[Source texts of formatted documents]
+ + + + + + +
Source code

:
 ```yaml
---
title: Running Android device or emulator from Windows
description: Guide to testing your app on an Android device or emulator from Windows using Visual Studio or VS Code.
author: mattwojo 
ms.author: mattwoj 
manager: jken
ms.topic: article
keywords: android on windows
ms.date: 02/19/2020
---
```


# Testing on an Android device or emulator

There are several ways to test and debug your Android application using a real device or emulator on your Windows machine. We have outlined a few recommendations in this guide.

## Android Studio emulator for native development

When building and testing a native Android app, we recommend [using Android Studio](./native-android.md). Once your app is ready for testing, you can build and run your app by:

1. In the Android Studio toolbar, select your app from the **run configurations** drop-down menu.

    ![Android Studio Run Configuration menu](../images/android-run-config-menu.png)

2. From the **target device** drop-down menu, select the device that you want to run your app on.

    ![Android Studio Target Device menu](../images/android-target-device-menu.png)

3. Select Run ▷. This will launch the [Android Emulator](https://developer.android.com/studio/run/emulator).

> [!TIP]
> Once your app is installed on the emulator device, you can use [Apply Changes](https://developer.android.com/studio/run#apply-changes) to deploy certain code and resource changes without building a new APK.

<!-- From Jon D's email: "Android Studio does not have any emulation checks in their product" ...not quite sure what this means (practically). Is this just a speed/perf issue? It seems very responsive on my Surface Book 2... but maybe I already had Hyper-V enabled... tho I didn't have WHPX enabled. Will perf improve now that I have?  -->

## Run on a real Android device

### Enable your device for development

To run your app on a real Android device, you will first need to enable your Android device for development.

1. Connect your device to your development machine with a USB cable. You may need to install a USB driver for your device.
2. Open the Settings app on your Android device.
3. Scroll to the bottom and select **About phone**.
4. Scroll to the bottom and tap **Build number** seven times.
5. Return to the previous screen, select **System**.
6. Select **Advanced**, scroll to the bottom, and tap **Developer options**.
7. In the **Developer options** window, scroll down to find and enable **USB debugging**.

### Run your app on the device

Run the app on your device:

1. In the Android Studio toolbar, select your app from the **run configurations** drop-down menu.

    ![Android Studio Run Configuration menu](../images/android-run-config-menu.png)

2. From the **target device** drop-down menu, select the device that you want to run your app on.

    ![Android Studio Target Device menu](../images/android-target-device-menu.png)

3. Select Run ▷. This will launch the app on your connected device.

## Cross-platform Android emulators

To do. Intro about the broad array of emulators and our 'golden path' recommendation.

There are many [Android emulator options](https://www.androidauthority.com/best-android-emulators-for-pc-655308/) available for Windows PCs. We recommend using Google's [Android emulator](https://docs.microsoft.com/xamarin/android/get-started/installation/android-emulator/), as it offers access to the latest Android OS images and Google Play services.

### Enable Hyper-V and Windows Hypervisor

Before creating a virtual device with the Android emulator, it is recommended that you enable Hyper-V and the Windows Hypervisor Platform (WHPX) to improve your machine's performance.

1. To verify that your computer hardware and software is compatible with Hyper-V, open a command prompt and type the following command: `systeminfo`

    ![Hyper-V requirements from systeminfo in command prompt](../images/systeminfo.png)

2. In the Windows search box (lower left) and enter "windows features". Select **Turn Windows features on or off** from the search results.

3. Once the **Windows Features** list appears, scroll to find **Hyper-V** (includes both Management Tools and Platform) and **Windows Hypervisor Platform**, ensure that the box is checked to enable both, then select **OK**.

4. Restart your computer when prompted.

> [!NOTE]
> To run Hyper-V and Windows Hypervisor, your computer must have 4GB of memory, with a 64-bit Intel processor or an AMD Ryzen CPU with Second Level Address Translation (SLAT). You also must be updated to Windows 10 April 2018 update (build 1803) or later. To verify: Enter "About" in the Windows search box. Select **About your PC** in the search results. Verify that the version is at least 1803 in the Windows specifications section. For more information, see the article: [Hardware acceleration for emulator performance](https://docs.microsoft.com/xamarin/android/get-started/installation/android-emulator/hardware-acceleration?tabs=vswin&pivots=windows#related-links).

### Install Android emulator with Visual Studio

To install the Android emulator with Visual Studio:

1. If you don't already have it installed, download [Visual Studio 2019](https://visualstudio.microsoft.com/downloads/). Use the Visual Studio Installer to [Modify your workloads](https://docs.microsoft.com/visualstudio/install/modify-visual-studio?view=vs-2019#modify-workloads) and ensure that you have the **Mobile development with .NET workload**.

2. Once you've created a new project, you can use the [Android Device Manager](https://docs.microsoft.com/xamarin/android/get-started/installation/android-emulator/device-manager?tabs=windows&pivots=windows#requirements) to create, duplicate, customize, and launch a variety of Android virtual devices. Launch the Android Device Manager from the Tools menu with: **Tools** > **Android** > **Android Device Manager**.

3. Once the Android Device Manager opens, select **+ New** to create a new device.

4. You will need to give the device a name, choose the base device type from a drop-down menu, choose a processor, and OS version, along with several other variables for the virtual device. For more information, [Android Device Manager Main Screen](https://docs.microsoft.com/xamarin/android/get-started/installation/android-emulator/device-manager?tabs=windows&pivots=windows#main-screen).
+ + + + + + +
▶ **Problem details**
Print every line you see above, exactly as written.

▶ **Result for this task**
Source code

:
 ```yaml
---
title: Running Android device or emulator from Windows
description: Guide to testing your app on an Android device or emulator from Windows using Visual Studio or VS Code.
author: mattwojo 
ms.author: mattwoj 
manager: jken
ms.topic: article
keywords: android on windows
ms.date: 02/19/2020
---
```


# Testing on an Android device or emulator

There are several ways to test and debug your Android application using a real device or emulator on your Windows machine. We have outlined a few recommendations in this guide.

## Android Studio emulator for native development

When building and testing a native Android app, we recommend [using Android Studio](./native-android.md). Once your app is ready for testing, you can build and run your app by:

1. In the Android Studio toolbar, select your app from the **run configurations** drop-down menu.

    ![Android Studio Run Configuration menu](../images/android-run-config-menu.png)

2. From the **target device** drop-down menu, select the device that you want to run your app on.

    ![Android Studio Target Device menu](../images/android-target-device-menu.png)

3. Select Run ▷. This will launch the [Android Emulator](https://developer.android.com/studio/run/emulator).

> [!TIP]
> Once your app is installed on the emulator device, you can use [Apply Changes](https://developer.android.com/studio/run#apply-changes) to deploy certain code and resource changes without building a new APK.

<!-- From Jon D's email: "Android Studio does not have any emulation checks in their product" ...not quite sure what this means (practically). Is this just a speed/perf issue? It seems very responsive on my Surface Book 2... but maybe I already had Hyper-V enabled... tho I didn't have WHPX enabled. Will perf improve now that I have?  -->

## Run on a real Android device

### Enable your device for development

To run your app on a real Android device, you will first need to enable your Android device for development.

1. Connect your device to your development machine with a USB cable. You may need to install a USB driver for your device.
2. Open the Settings app on your Android device.
3. Scroll to the bottom and select **About phone**.
4. Scroll to the bottom and tap **Build number** seven times.
5. Return to the previous screen, select **System**.
6. Select **Advanced**, scroll to the bottom, and tap **Developer options**.
7. In the **Developer options** window, scroll down to find and enable **USB debugging**.

### Run your app on the device

Run the app on your device:

1. In the Android Studio toolbar, select your app from the **run configurations** drop-down menu.

    ![Android Studio Run Configuration menu](../images/android-run-config-menu.png)

2. From the **target device** drop-down menu, select the device that you want to run your app on.

    ![Android Studio Target Device menu](../images/android-target-device-menu.png)

3. Select Run ▷. This will launch the app on your connected device.

## Cross-platform Android emulators

To do. Intro about the broad array of emulators and our 'golden path' recommendation.

There are many [Android emulator options](https://www.androidauthority.com/best-android-emulators-for-pc-655308/) available for Windows PCs. We recommend using Google's [Android emulator](https://docs.microsoft.com/xamarin/android/get-started/installation/android-emulator/), as it offers access to the latest Android OS images and Google Play services.

### Enable Hyper-V and Windows Hypervisor

Before creating a virtual device with the Android emulator, it is recommended that you enable Hyper-V and the Windows Hypervisor Platform (WHPX) to improve your machine's performance.

1. To verify that your computer hardware and software is compatible with Hyper-V, open a command prompt and type the following command: `systeminfo`

    ![Hyper-V requirements from systeminfo in command prompt](../images/systeminfo.png)

2. In the Windows search box (lower left) and enter "windows features". Select **Turn Windows features on or off** from the search results.

3. Once the **Windows Features** list appears, scroll to find **Hyper-V** (includes both Management Tools and Platform) and **Windows Hypervisor Platform**, ensure that the box is checked to enable both, then select **OK**.

4. Restart your computer when prompted.

> [!NOTE]
> To run Hyper-V and Windows Hypervisor, your computer must have 4GB of memory, with a 64-bit Intel processor or an AMD Ryzen CPU with Second Level Address Translation (SLAT). You also must be updated to Windows 10 April 2018 update (build 1803) or later. To verify: Enter "About" in the Windows search box. Select **About your PC** in the search results. Verify that the version is at least 1803 in the Windows specifications section. For more information, see the article: [Hardware acceleration for emulator performance](https://docs.microsoft.com/xamarin/android/get-started/installation/android-emulator/hardware-acceleration?tabs=vswin&pivots=windows#related-links).

### Install Android emulator with Visual Studio

To install the Android emulator with Visual Studio:

1. If you don't already have it installed, download [Visual Studio 2019](https://visualstudio.microsoft.com/downloads/). Use the Visual Studio Installer to [Modify your workloads](https://docs.microsoft.com/visualstudio/install/modify-visual-studio?view=vs-2019#modify-workloads) and ensure that you have the **Mobile development with .NET workload**.

2. Once you've created a new project, you can use the [Android Device Manager](https://docs.microsoft.com/xamarin/android/get-started/installation/android-emulator/device-manager?tabs=windows&pivots=windows#requirements) to create, duplicate, customize, and launch a variety of Android virtual devices. Launch the Android Device Manager from the Tools menu with: **Tools** > **Android** > **Android Device Manager**.

3. Once the Android Device Manager opens, select **+ New** to create a new device.

4. You will need to give the device a name, choose the base device type from a drop-down menu, choose a processor, and OS version, along with several other variables for the virtual device. For more information, [Android Device Manager Main Screen](https://docs.microsoft.com/xamarin/android/get-started/installation/android-emulator/device-manager?tabs=windows&pivots=windows#main-screen).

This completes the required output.